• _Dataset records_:
═══
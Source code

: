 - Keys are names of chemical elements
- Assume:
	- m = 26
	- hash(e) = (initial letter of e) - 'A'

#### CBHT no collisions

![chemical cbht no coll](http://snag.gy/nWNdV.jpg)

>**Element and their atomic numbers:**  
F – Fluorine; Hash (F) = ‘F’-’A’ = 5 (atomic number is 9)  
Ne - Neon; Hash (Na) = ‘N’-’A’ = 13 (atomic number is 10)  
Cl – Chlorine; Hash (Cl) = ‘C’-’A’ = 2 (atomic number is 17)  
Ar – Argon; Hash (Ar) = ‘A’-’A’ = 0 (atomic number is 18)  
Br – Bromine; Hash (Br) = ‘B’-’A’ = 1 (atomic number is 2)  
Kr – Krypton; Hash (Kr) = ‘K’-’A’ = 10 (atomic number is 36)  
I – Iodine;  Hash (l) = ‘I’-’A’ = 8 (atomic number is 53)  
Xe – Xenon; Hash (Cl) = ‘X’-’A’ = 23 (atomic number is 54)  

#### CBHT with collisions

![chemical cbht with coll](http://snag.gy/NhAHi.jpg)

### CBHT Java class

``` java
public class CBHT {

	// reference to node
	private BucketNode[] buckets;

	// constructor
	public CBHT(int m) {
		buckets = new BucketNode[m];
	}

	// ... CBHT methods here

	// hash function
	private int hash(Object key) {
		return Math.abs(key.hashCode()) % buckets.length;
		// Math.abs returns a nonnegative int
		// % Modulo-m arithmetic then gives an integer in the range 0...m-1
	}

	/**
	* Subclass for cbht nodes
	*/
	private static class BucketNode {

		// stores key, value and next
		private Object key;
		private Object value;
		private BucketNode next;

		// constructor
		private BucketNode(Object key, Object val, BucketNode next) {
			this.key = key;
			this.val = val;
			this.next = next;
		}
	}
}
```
═══
• _Task directions_: Each line in which the string "snag" is found must be copied from the data.

• _Response to this exercise_:
![chemical cbht no coll](http://snag.gy/nWNdV.jpg)
![chemical cbht with coll](http://snag.gy/NhAHi.jpg)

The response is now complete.